移民受け入れで、日本人の生活水準は上がるのか

「人口が減るから移民を受け入れるべきだ」という論者もいるようです。人口が減ると、何が問題となりそうでしょうか。

人口が減り、GDPが減ると、軍事や外交の面では困ったことが起きるのかも知れませんが、移民によって人口を維持することが軍事や外交の面でプラスになるのか否か、筆者の得意分野ではないので、議論は避けておきましょう。

経済の面で重要なのは、総人口やGDPの大きさそのものではないでしょう。一人あたりのGDPが高く、人々が豊かに暮らせることが大切なのです。

その意味では、「移民を受け入れることで、日本人の生活水準が上がるのか」という基準で判断すべきと筆者は考えます。

そうなるとハイテク産業で活躍が期待できそうな高度人材などは大いに歓迎できるでしょう。
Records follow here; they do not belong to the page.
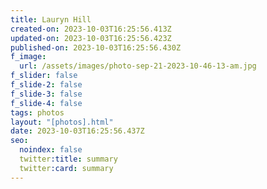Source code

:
 ```yaml
---
title: Lauryn Hill
created-on: 2023-10-03T16:25:56.413Z
updated-on: 2023-10-03T16:25:56.423Z
published-on: 2023-10-03T16:25:56.430Z
f_image:
  url: /assets/images/photo-sep-21-2023-10-46-13-am.jpg
f_slider: false
f_slide-2: false
f_slide-3: false
f_slide-4: false
tags: photos
layout: "[photos].html"
date: 2023-10-03T16:25:56.437Z
seo:
  noindex: false
  twitter:title: summary
  twitter:card: summary
---
```

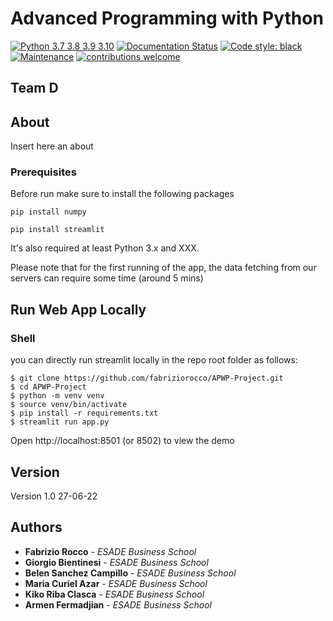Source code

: # Advanced Programming with Python

[![Python 3.7 3.8 3.9 3.10](https://img.shields.io/badge/python-3.7%20%7C%203.8%20%7C%203.9-blue.svg)](https://pypi.org/project/pytorch-widedeep/)
[![Documentation Status](https://readthedocs.org/projects/pytorch-widedeep/badge/?version=latest)](https://pytorch-widedeep.readthedocs.io/en/latest/?badge=latest)
[![Code style: black](https://img.shields.io/badge/code%20style-black-000000.svg)](https://github.com/psf/black)
[![Maintenance](https://img.shields.io/badge/Maintained%3F-yes-green.svg)](https://github.com/jrzaurin/pytorch-widedeep/graphs/commit-activity)
[![contributions welcome](https://img.shields.io/badge/contributions-welcome-brightgreen.svg?style=flat)](https://github.com/jrzaurin/pytorch-widedeep/issues)

## Team D

## About
Insert here an about
### Prerequisites

Before run make sure to install the following packages

```
pip install numpy
```
```
pip install streamlit
```

It's also required at least Python 3.x and XXX.

Please note that for the first running of the app, the data fetching from our servers can require some time (around 5 mins)

## Run Web App Locally 

### Shell

you can directly run streamlit locally in the repo root folder as follows:

```shell
$ git clone https://github.com/fabriziorocco/APWP-Project.git
$ cd APWP-Project
$ python -m venv venv
$ source venv/bin/activate
$ pip install -r requirements.txt
$ streamlit run app.py
```
Open http://localhost:8501 (or 8502) to view the demo


## Version

Version 1.0 27-06-22

## Authors

* **Fabrizio Rocco** - *ESADE Business School*
* **Giorgio Bientinesi** - *ESADE Business School*
* **Belen Sanchez Campillo** - *ESADE Business School*
* **Maria Curiel Azar** - *ESADE Business School*
* **Kiko Riba Clasca** - *ESADE Business School*
* **Armen Fermadjian** - *ESADE Business School*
しかし、一般的な労働者に来てもらっても、日本人の生活レベルは上がらないでしょうから、広く移民を受け入れる必要はないと筆者は考えます。

日本人が望む将来の日本とは?

今後、日本人の少子化が止まらず、人口が減り続けたとします。

数百年後に日本人の人口が10分の1に減るとして、日本列島の人口を維持しようとすれば日本列島に住む人の9割が移民ということになります。それが私たち日本人の望む将来の日本なのでしょうか。そこは国民的な議論が必要でしょう。
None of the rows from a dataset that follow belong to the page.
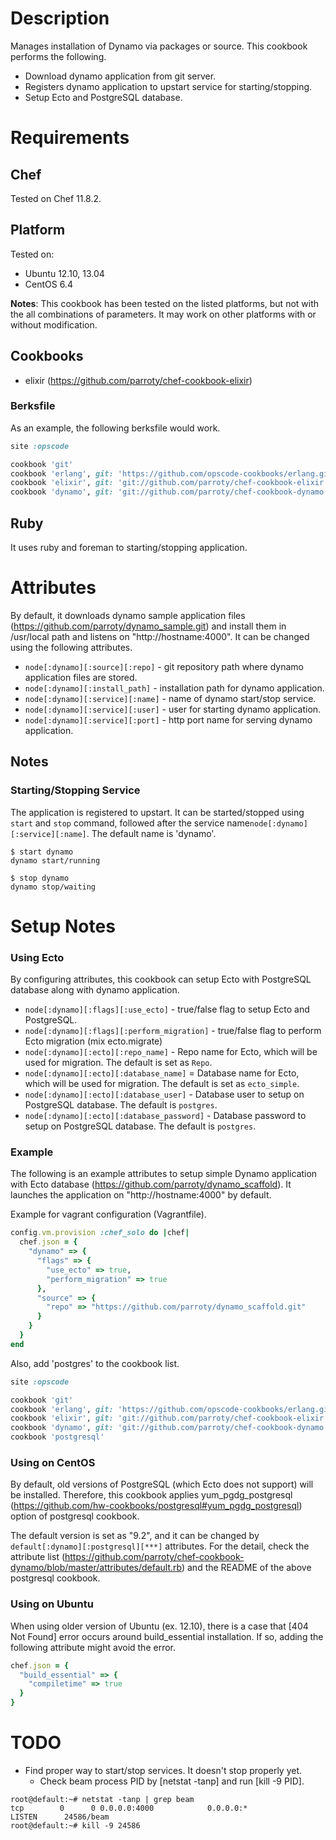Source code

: Description
===========

Manages installation of Dynamo via packages or source.
This cookbook performs the following.
- Download dynamo application from git server.
- Registers dynamo application to upstart service for starting/stopping.
- Setup Ecto and PostgreSQL database.

Requirements
============

## Chef

Tested on Chef 11.8.2.

## Platform

Tested on:

* Ubuntu 12.10, 13.04
* CentOS 6.4

**Notes**: This cookbook has been tested on the listed platforms, but not with the all combinations of parameters. It may work on other platforms with or without modification.

## Cookbooks

* elixir (https://github.com/parroty/chef-cookbook-elixir)

### Berksfile
As an example, the following berksfile would work.

```ruby
site :opscode

cookbook 'git'
cookbook 'erlang', git: 'https://github.com/opscode-cookbooks/erlang.git'
cookbook 'elixir', git: 'git://github.com/parroty/chef-cookbook-elixir.git'
cookbook 'dynamo', git: 'git://github.com/parroty/chef-cookbook-dynamo.git'
```

## Ruby
It uses ruby and foreman to starting/stopping application.

Attributes
==========
By default, it downloads dynamo sample application files (https://github.com/parroty/dynamo_sample.git) and install them in /usr/local path and listens on "http://hostname:4000". It can be changed using the following attributes.

* `node[:dynamo][:source][:repo]` - git repository path where dynamo application files are stored.
* `node[:dynamo][:install_path]` - installation path for dynamo application.
* `node[:dynamo][:service][:name]` - name of dynamo start/stop service.
* `node[:dynamo][:service][:user]` - user for starting dynamo application.
* `node[:dynamo][:service][:port]` - http port name for serving dynamo application.

## Notes
### Starting/Stopping Service
The application is registered to upstart. It can be started/stopped using `start` and `stop` command, followed after the service name`node[:dynamo][:service][:name]`. The default name is 'dynamo'.

```Shell
$ start dynamo
dynamo start/running

$ stop dynamo
dynamo stop/waiting
```


Setup Notes
==========

### Using Ecto
By configuring attributes, this cookbook can setup Ecto with PostgreSQL database along with dynamo application.

* `node[:dynamo][:flags][:use_ecto]` - true/false flag to setup Ecto and PostgreSQL.
* `node[:dynamo][:flags][:perform_migration]` - true/false flag to perform Ecto migration (mix ecto.migrate)
* `node[:dynamo][:ecto][:repo_name]` - Repo name for Ecto, which will be used for migration. The default is set as `Repo`.
* `node[:dynamo][:ecto][:database_name]` = Database name for Ecto, which will be used for migration. The default is set as `ecto_simple`.
* `node[:dynamo][:ecto][:database_user]` - Database user to setup on PostgreSQL database. The default is `postgres`.
* `node[:dynamo][:ecto][:database_password]` - Database password to setup on PostgreSQL database. The default is `postgres`.


### Example
The following is an example attributes to setup simple Dynamo application with Ecto database (https://github.com/parroty/dynamo_scaffold). It launches the application on "http://hostname:4000" by default.

Example for vagrant configuration (Vagrantfile).

```ruby
config.vm.provision :chef_solo do |chef|
  chef.json = {
    "dynamo" => {
      "flags" => {
        "use_ecto" => true,
        "perform_migration" => true
      },
      "source" => {
        "repo" => "https://github.com/parroty/dynamo_scaffold.git"
      }
    }
  }
end
```

Also, add 'postgres' to the cookbook list.

```ruby
site :opscode

cookbook 'git'
cookbook 'erlang', git: 'https://github.com/opscode-cookbooks/erlang.git'
cookbook 'elixir', git: 'git://github.com/parroty/chef-cookbook-elixir.git'
cookbook 'dynamo', git: 'git://github.com/parroty/chef-cookbook-dynamo.git'
cookbook 'postgresql'
```


### Using on CentOS
By default, old versions of PostgreSQL (which Ecto does not support) will be installed. Therefore, this cookbook applies yum_pgdg_postgresql (https://github.com/hw-cookbooks/postgresql#yum_pgdg_postgresql) option of postgresql cookbook.

The default version is set as "9.2", and it can be changed by `default[:dynamo][:postgresql][***]` attributes. For the detail, check the attribute list (https://github.com/parroty/chef-cookbook-dynamo/blob/master/attributes/default.rb) and the README of the above postgresql cookbook.

### Using on Ubuntu
When using older version of Ubuntu (ex. 12.10), there is a case that [404 Not Found] error occurs around build_essential installation. If so, adding the following attribute might avoid the error.

```ruby
chef.json = {
  "build_essential" => {
    "compiletime" => true
  }
}
```

TODO
==========
- Find proper way to start/stop services. It doesn't stop properly yet.
  - Check beam process PID by [netstat -tanp] and run [kill -9 PID].

```
root@default:~# netstat -tanp | grep beam
tcp        0      0 0.0.0.0:4000            0.0.0.0:*               LISTEN      24586/beam
root@default:~# kill -9 24586
```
もしかすると、日本人が「日本語の通じる地域に住みたい」という事で1カ所に固まって住むことになるかもしれません。そうなった場合、日本語の通じない人が住む地域が国土の9割、日本語の通じる人が住む地域が国土の1割、ということにもなりかねないわけです。

そうなるよりも、10分の1の人口で広い国土を広々と使い、各人が広い家に住めるような国を子孫に残してやりたいと思う次第です。

本稿は、以上です。なお、本稿はわかりやすさを優先しているので、細部は必ずしも厳密ではありません。

【追記】2023年5月3日に追加で編集を行いました。